:: SOURCE MATERIAL
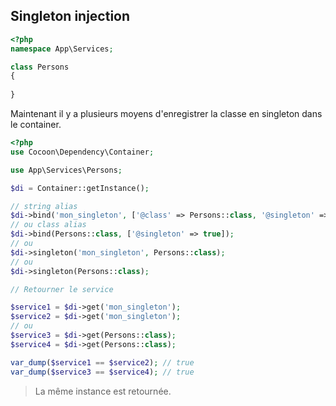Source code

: ## Singleton injection

```php
<?php
namespace App\Services;

class Persons
{
    
}    
```

Maintenant il y a plusieurs moyens d'enregistrer la classe en singleton dans le container.

```php
<?php
use Cocoon\Dependency\Container;

use App\Services\Persons;

$di = Container::getInstance();  

// string alias
$di->bind('mon_singleton', ['@class' => Persons::class, '@singleton' => true]);
// ou class alias
$di->bind(Persons::class, ['@singleton' => true]);
// ou
$di->singleton('mon_singleton', Persons::class);
// ou 
$di->singleton(Persons::class);

// Retourner le service

$service1 = $di->get('mon_singleton');
$service2 = $di->get('mon_singleton');
// ou 
$service3 = $di->get(Persons::class);
$service4 = $di->get(Persons::class);

var_dump($service1 == $service2); // true
var_dump($service3 == $service4); // true
```
> La même instance est retournée.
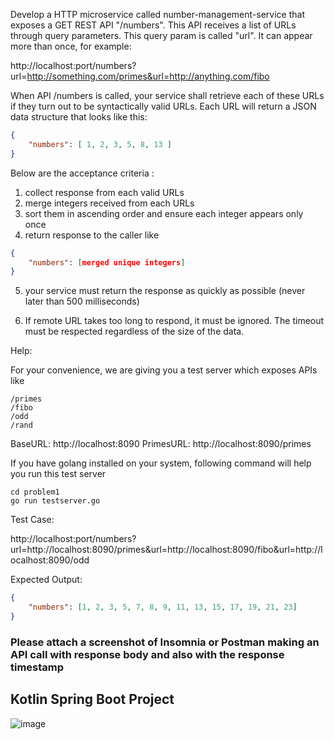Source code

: Develop a HTTP microservice called number-management-service that exposes a GET REST API "/numbers". This API receives a list of URLs through query parameters. This query param is called "url". It can appear more than once, for example:

http://localhost:port/numbers?url=http://something.com/primes&url=http://anything.com/fibo

When API /numbers is called, your service shall retrieve each of these URLs if they turn out to be syntactically valid URLs. Each URL will return a JSON data structure that looks like this:

```json
{ 
    "numbers": [ 1, 2, 3, 5, 8, 13 ] 
}
```

Below are the acceptance criteria :
1. collect response from each valid URLs
2. merge integers received from each URLs
3. sort them in ascending order and ensure each integer appears only once
4. return response to the caller like

```json
{
    "numbers": [merged unique integers]
}
```

5. your service must return the response as quickly as possible (never later than 500 milliseconds)

6. If remote URL takes too long to respond, it must be ignored. The timeout must be respected regardless of the size of the data.

Help:

For your convenience, we are giving you a test server which exposes APIs like

```
/primes
/fibo
/odd
/rand
```

BaseURL: http://localhost:8090
PrimesURL: http://localhost:8090/primes

If you have golang installed on your system, following command will help you run this test server

```
cd problem1
go run testserver.go
```

Test Case:

http://localhost:port/numbers?url=http://localhost:8090/primes&url=http://localhost:8090/fibo&url=http://localhost:8090/odd

Expected Output:

```json
{
    "numbers": [1, 2, 3, 5, 7, 8, 9, 11, 13, 15, 17, 19, 21, 23]
}
```

### Please attach a screenshot of Insomnia or Postman making an API call with response body and also with the response timestamp




## Kotlin Spring Boot Project
![image](https://user-images.githubusercontent.com/77388817/222463749-a303d944-f486-4194-b662-dddbd609bdfc.png)
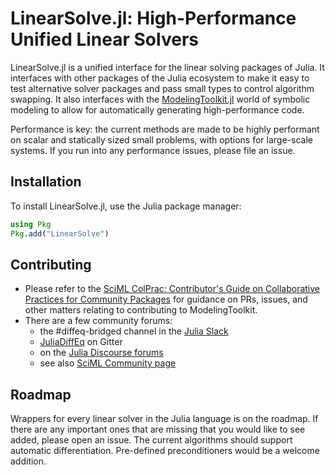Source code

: # LinearSolve.jl: High-Performance Unified Linear Solvers

LinearSolve.jl is a unified interface for the linear solving packages of
Julia. It interfaces with other packages of the Julia ecosystem
to make it easy to test alternative solver packages and pass small types to
control algorithm swapping. It also interfaces with the
[ModelingToolkit.jl](https://mtk.sciml.ai/dev/) world of symbolic modeling to
allow for automatically generating high-performance code.

Performance is key: the current methods are made to be highly performant on
scalar and statically sized small problems, with options for large-scale systems.
If you run into any performance issues, please file an issue.

## Installation

To install LinearSolve.jl, use the Julia package manager:

```julia
using Pkg
Pkg.add("LinearSolve")
```

## Contributing

- Please refer to the
  [SciML ColPrac: Contributor's Guide on Collaborative Practices for Community Packages](https://github.com/SciML/ColPrac/blob/master/README.md)
  for guidance on PRs, issues, and other matters relating to contributing to ModelingToolkit.
- There are a few community forums:
    - the #diffeq-bridged channel in the [Julia Slack](https://julialang.org/slack/)
    - [JuliaDiffEq](https://gitter.im/JuliaDiffEq/Lobby) on Gitter
    - on the [Julia Discourse forums](https://discourse.julialang.org)
    - see also [SciML Community page](https://sciml.ai/community/)

## Roadmap

Wrappers for every linear solver in the Julia language is on the roadmap. If
there are any important ones that are missing that you would like to see added,
please open an issue. The current algorithms should support automatic differentiation.
Pre-defined preconditioners would be a welcome addition.
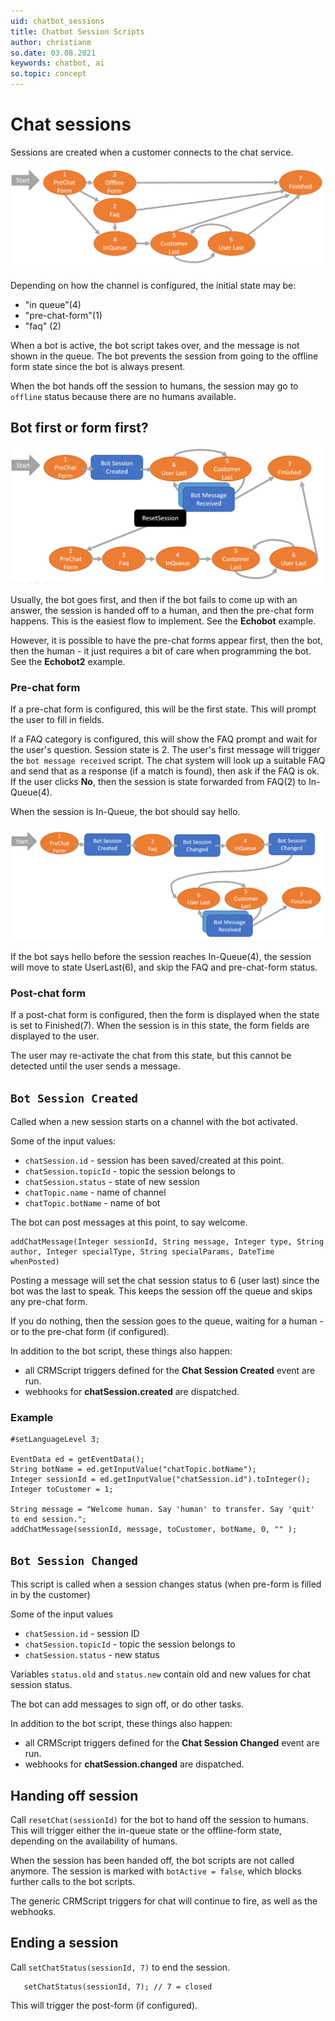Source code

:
 ```yaml
---
uid: chatbot_sessions
title: Chatbot Session Scripts
author: christianm
so.date: 03.08.2021
keywords: chatbot, ai
so.topic: concept
---
```


# Chat sessions

Sessions are created when a customer connects to the chat service.

![Chatbot session states][img1]

Depending on how the channel is configured, the initial state may be:

* "in queue"(4)
* "pre-chat-form"(1)
* "faq" (2)

When a bot is active, the bot script takes over, and the message is not shown in the queue. The bot prevents the session from going to the offline form state since the bot is always present.

When the bot hands off the session to humans, the session may go to `offline` status because there are no humans available.

## Bot first or form first?

![Pre-chat states][img2]

Usually, the bot goes first, and then if the bot fails to come up with an answer, the session is handed off to a human, and then the pre-chat form happens. This is the easiest flow to implement. See the **Echobot** example.

However, it is possible to have the pre-chat forms appear first, then the bot, then the human - it just requires a bit of care when programming the bot. See the **Echobot2** example.

### Pre-chat form

If a pre-chat form is configured, this will be the first state. This will prompt the user to fill in fields.

If a FAQ category is configured, this will show the FAQ prompt and wait for the user's question. Session state is 2.  The user's first message will trigger the `bot message received` script. The chat system will look up a suitable FAQ and send that as a response (if a match is found), then ask if the FAQ is ok. If the user clicks **No**, then the session is state forwarded from FAQ(2) to In-Queue(4).

When the session is In-Queue, the bot should say hello.

![Pre-chat states][img3]

If the bot says hello before the session reaches In-Queue(4), the session will move to state UserLast(6), and skip the FAQ and pre-chat-form status.

### Post-chat form

If a post-chat form is configured, then the form is displayed when the state is set to Finished(7). When the session is in this state, the form fields are displayed to the user.

The user may re-activate the chat from this state, but this cannot be detected until the user sends a message.

## `Bot Session Created`

Called when a new session starts on a channel with the bot activated.

Some of the input values:

* `chatSession.id` - session has been saved/created at this point.
* `chatSession.topicId` - topic the session belongs to
* `chatSession.status` - state of new session
* `chatTopic.name` - name of channel
* `chatTopic.botName` - name of bot

The bot can post messages at this point, to say welcome.

```crmscript
addChatMessage(Integer sessionId, String message, Integer type, String author, Integer specialType, String specialParams, DateTime whenPosted)
```

Posting a message will set the chat session status to 6 (user last) since the bot was the last to speak. This keeps the session off the queue and skips any pre-chat form.

If you do nothing, then the session goes to the queue, waiting for a human - or to the pre-chat form (if configured).

In addition to the bot script, these things also happen:

* all CRMScript triggers defined for the **Chat Session Created** event are run.
* webhooks for **chatSession.created** are dispatched.

### Example

```crmscript
#setLanguageLevel 3;

EventData ed = getEventData();
String botName = ed.getInputValue("chatTopic.botName");
Integer sessionId = ed.getInputValue("chatSession.id").toInteger();
Integer toCustomer = 1;

String message = "Welcome human. Say 'human' to transfer. Say 'quit' to end session.";
addChatMessage(sessionId, message, toCustomer, botName, 0, "" );
```

## `Bot Session Changed`

This script is called when a session changes status (when pre-form is filled in by the customer)

Some of the input values

* `chatSession.id` - session ID
* `chatSession.topicId` - topic the session belongs to
* `chatSession.status` - new status

Variables `status.old` and `status.new` contain old and new values for chat session status.

The bot can add messages to sign off, or do other tasks.

In addition to the bot script, these things also happen:

* all CRMScript triggers defined for the **Chat Session Changed** event are run.
* webhooks for **chatSession.changed** are dispatched.

## Handing off session

Call `resetChat(sessionId)` for the bot to hand off the session to humans. This will trigger either the in-queue state or the offline-form state, depending on the availability of humans.

When the session has been handed off, the bot scripts are not called anymore. The session is marked with `botActive = false`, which blocks further calls to the bot scripts.

The generic CRMScript triggers for chat will continue to fire, as well as the webhooks.

## Ending a session

Call `setChatStatus(sessionId, 7)` to end the session.

```crmscript
   setChatStatus(sessionId, 7); // 7 = closed
```

This will trigger the post-form (if configured).

<!-- Referenced images -->
[img1]: media/chatbot-states.png
[img2]: media/chatbot-states1.png
[img3]: media/chatbot-states2.png
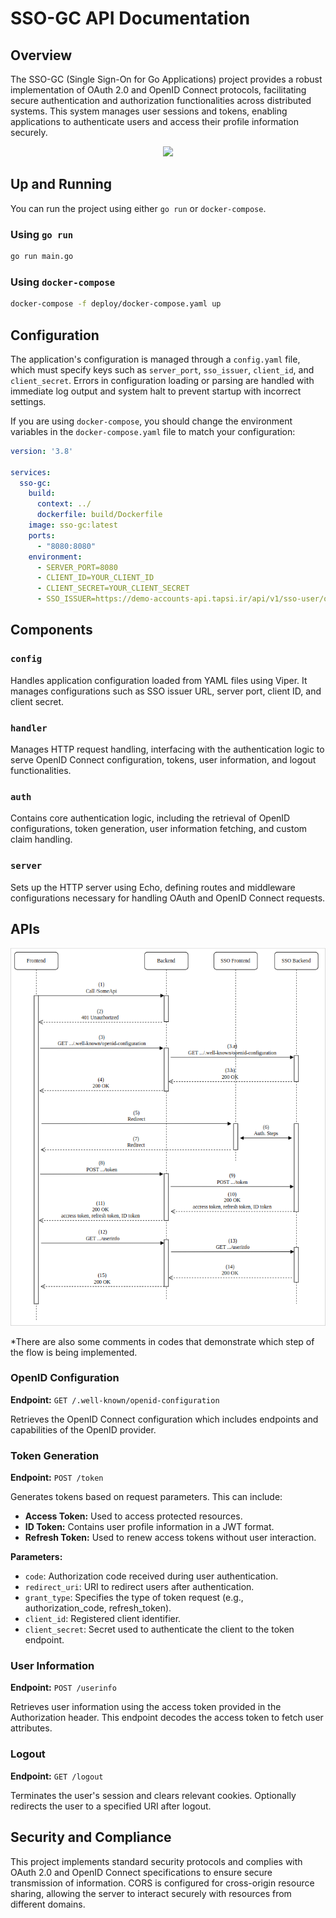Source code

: # SSO-GC API Documentation

## Overview

The SSO-GC (Single Sign-On for Go Applications) project provides a robust implementation of OAuth 2.0 and OpenID Connect protocols, facilitating secure authentication and authorization functionalities across distributed systems. This system manages user sessions and tokens, enabling applications to
authenticate users and access their profile information securely.
<p align="center">
  <a href="https://skillicons.dev">
    <img src="https://skillicons.dev/icons?i=go" />
  </a>
</p>

## Up and Running

You can run the project using either `go run` or `docker-compose`.

### Using `go run`

```sh
go run main.go
```

### Using `docker-compose`

```sh
docker-compose -f deploy/docker-compose.yaml up
```

## Configuration

The application's configuration is managed through a `config.yaml` file, which must specify keys such as `server_port`, `sso_issuer`, `client_id`, and `client_secret`. Errors in configuration loading or parsing are handled with immediate log output and system halt to prevent startup with incorrect settings.

If you are using `docker-compose`, you should change the environment variables in the `docker-compose.yaml` file to match your configuration:

```yaml
version: '3.8'

services:
  sso-gc:
    build:
      context: ../
      dockerfile: build/Dockerfile
    image: sso-gc:latest
    ports:
      - "8080:8080"
    environment:
      - SERVER_PORT=8080
      - CLIENT_ID=YOUR_CLIENT_ID
      - CLIENT_SECRET=YOUR_CLIENT_SECRET
      - SSO_ISSUER=https://demo-accounts-api.tapsi.ir/api/v1/sso-user/oidc
```


## Components

### `config`

Handles application configuration loaded from YAML files using Viper. It manages configurations such as SSO issuer URL, server port, client ID, and client secret.

### `handler`

Manages HTTP request handling, interfacing with the authentication logic to serve OpenID Connect configuration, tokens, user information, and logout functionalities.

### `auth`

Contains core authentication logic, including the retrieval of OpenID configurations, token generation, user information fetching, and custom claim handling.

### `server`

Sets up the HTTP server using Echo, defining routes and middleware configurations necessary for handling OAuth and OpenID Connect requests.

## APIs

![Authorization Code Flow](assets/Authorization%20Code%20Flow.png)

*There are also some comments in codes that demonstrate which step of the flow is being implemented.

### OpenID Configuration

**Endpoint:** `GET /.well-known/openid-configuration`

Retrieves the OpenID Connect configuration which includes endpoints and capabilities of the OpenID provider.

### Token Generation

**Endpoint:** `POST /token`

Generates tokens based on request parameters. This can include:

- **Access Token:** Used to access protected resources.
- **ID Token:** Contains user profile information in a JWT format.
- **Refresh Token:** Used to renew access tokens without user interaction.

**Parameters:**

- `code`: Authorization code received during user authentication.
- `redirect_uri`: URI to redirect users after authentication.
- `grant_type`: Specifies the type of token request (e.g., authorization_code, refresh_token).
- `client_id`: Registered client identifier.
- `client_secret`: Secret used to authenticate the client to the token endpoint.

### User Information

**Endpoint:** `POST /userinfo`

Retrieves user information using the access token provided in the Authorization header. This endpoint decodes the access token to fetch user attributes.

### Logout

**Endpoint:** `GET /logout`

Terminates the user's session and clears relevant cookies. Optionally redirects the user to a specified URI after logout.

## Security and Compliance

This project implements standard security protocols and complies with OAuth 2.0 and OpenID Connect specifications to ensure secure transmission of information. CORS is configured for cross-origin resource sharing, allowing the server to interact securely with resources from different domains.

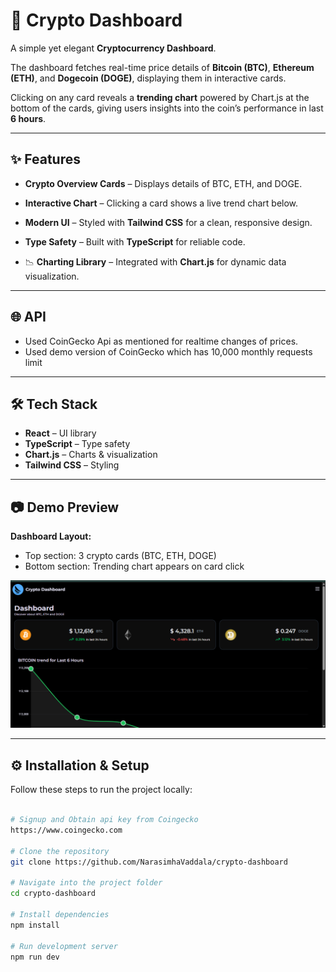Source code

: # 🚀 Crypto Dashboard

A simple yet elegant **Cryptocurrency Dashboard**.

The dashboard fetches real-time price details of **Bitcoin (BTC)**, **Ethereum (ETH)**, and **Dogecoin (DOGE)**, displaying them in interactive cards.

Clicking on any card reveals a **trending chart** powered by Chart.js at the bottom of the cards, giving users insights into the coin’s performance in last **6 hours**.

---

## ✨ Features

- **Crypto Overview Cards** – Displays details of BTC, ETH, and DOGE.
- **Interactive Chart** – Clicking a card shows a live trend chart below.

- **Modern UI** – Styled with **Tailwind CSS** for a clean, responsive design.
- **Type Safety** – Built with **TypeScript** for reliable code.
- 📉 **Charting Library** – Integrated with **Chart.js** for dynamic data visualization.

---

## 🌐 API

- Used CoinGecko Api as mentioned for realtime changes of prices.
- Used demo version of CoinGecko which has 10,000 monthly requests limit

---

## 🛠️ Tech Stack

- **React** – UI library
- **TypeScript** – Type safety
- **Chart.js** – Charts & visualization
- **Tailwind CSS** – Styling

---

## 📷 Demo Preview

**Dashboard Layout:**

- Top section: 3 crypto cards (BTC, ETH, DOGE)
- Bottom section: Trending chart appears on card click

![Dashboard Screenshot](./public/screenshot.png)

---

## ⚙️ Installation & Setup

Follow these steps to run the project locally:

```bash

# Signup and Obtain api key from Coingecko
https://www.coingecko.com

# Clone the repository
git clone https://github.com/NarasimhaVaddala/crypto-dashboard

# Navigate into the project folder
cd crypto-dashboard

# Install dependencies
npm install

# Run development server
npm run dev
```
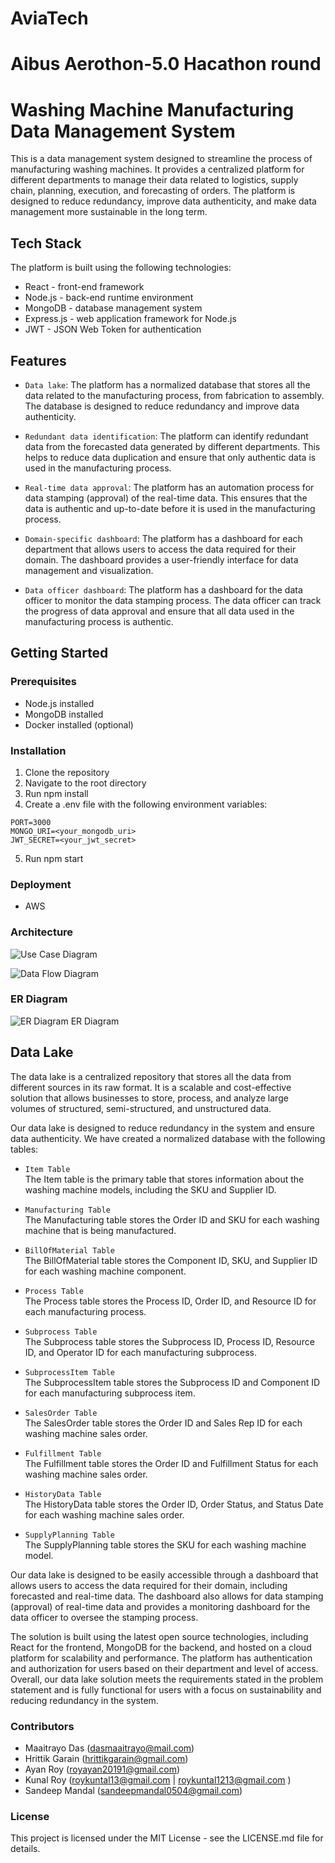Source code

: # AviaTech
# Aibus Aerothon-5.0 Hacathon round
# Washing Machine Manufacturing Data Management System
This is a data management system designed to streamline the process of manufacturing washing machines. It provides a centralized platform for different departments to manage their data related to logistics, supply chain, planning, execution, and forecasting of orders. The platform is designed to reduce redundancy, improve data authenticity, and make data management more sustainable in the long term.

## Tech Stack
The platform is built using the following technologies:

- React - front-end framework
- Node.js - back-end runtime environment
- MongoDB - database management system
- Express.js - web application framework for Node.js
- JWT - JSON Web Token for authentication

## Features
- `Data lake`: The platform has a normalized database that stores all the data related to the manufacturing process, from fabrication to assembly. The database is designed to reduce redundancy and improve data authenticity.

- `Redundant data identification`: The platform can identify redundant data from the forecasted data generated by different departments. This helps to reduce data duplication and ensure that only authentic data is used in the manufacturing process.

- `Real-time data approval`: The platform has an automation process for data stamping (approval) of the real-time data. This ensures that the data is authentic and up-to-date before it is used in the manufacturing process.

- `Domain-specific dashboard`: The platform has a dashboard for each department that allows users to access the data required for their domain. The dashboard provides a user-friendly interface for data management and visualization.

- `Data officer dashboard`: The platform has a dashboard for the data officer to monitor the data stamping process. The data officer can track the progress of data approval and ensure that all data used in the manufacturing process is authentic.

## Getting Started
### Prerequisites
- Node.js installed
- MongoDB installed
- Docker installed (optional)

### Installation
1. Clone the repository
2. Navigate to the root directory
3. Run npm install
4. Create a .env file with the following environment variables:
```
PORT=3000
MONGO_URI=<your_mongodb_uri>
JWT_SECRET=<your_jwt_secret>
```
5. Run npm start

### Deployment
- AWS

### Architecture
![Use Case Diagram](Diagram/useCaseDiagram.png)

![Data Flow Diagram](Diagram/DataFlowDiagram.png)

### ER Diagram
![ER Diagram](Diagram/ER_diagram_page-0001.jpg)
ER Diagram

## Data Lake
The data lake is a centralized repository that stores all the data from different sources in its raw format. It is a scalable and cost-effective solution that allows businesses to store, process, and analyze large volumes of structured, semi-structured, and unstructured data.

Our data lake is designed to reduce redundancy in the system and ensure data authenticity. We have created a normalized database with the following tables:

- `Item Table`\
The Item table is the primary table that stores information about the washing machine models, including the SKU and Supplier ID.

- `Manufacturing Table`\
The Manufacturing table stores the Order ID and SKU for each washing machine that is being manufactured.

- `BillOfMaterial Table`\
The BillOfMaterial table stores the Component ID, SKU, and Supplier ID for each washing machine component.

- `Process Table`\
The Process table stores the Process ID, Order ID, and Resource ID for each manufacturing process.

- `Subprocess Table`\
The Subprocess table stores the Subprocess ID, Process ID, Resource ID, and Operator ID for each manufacturing subprocess.

- `SubprocessItem Table`\
The SubprocessItem table stores the Subprocess ID and Component ID for each manufacturing subprocess item.

- `SalesOrder Table`\
The SalesOrder table stores the Order ID and Sales Rep ID for each washing machine sales order.

- `Fulfillment Table`\
The Fulfillment table stores the Order ID and Fulfillment Status for each washing machine sales order.

- `HistoryData Table`\
The HistoryData table stores the Order ID, Order Status, and Status Date for each washing machine sales order.

- `SupplyPlanning Table`\
The SupplyPlanning table stores the SKU for each washing machine model.

Our data lake is designed to be easily accessible through a dashboard that allows users to access the data required for their domain, including forecasted and real-time data. The dashboard also allows for data stamping (approval) of real-time data and provides a monitoring dashboard for the data officer to oversee the stamping process.

The solution is built using the latest open source technologies, including React for the frontend, MongoDB for the backend, and hosted on a cloud platform for scalability and performance. The platform has authentication and authorization for users based on their department and level of access. Overall, our data lake solution meets the requirements stated in the problem statement and is fully functional for users with a focus on sustainability and reducing redundancy in the system.

### Contributors
- Maaitrayo Das (dasmaaitrayo@mail.com)
- Hrittik Garain (hrittikgarain@gmail.com)
- Ayan Roy (royayan20191@gmail.com)
- Kunal Roy (roykuntal13@gmail.com | roykuntal1213@gmail.com )
- Sandeep Mandal (sandeepmandal0504@gmail.com)

### License
This project is licensed under the MIT License - see the LICENSE.md file for details.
::::
ASSIGNMENT:
Tally up the lines holding the string "possible" in the data above, and respond with nothing but the number.

EXPECTED ANSWER:
2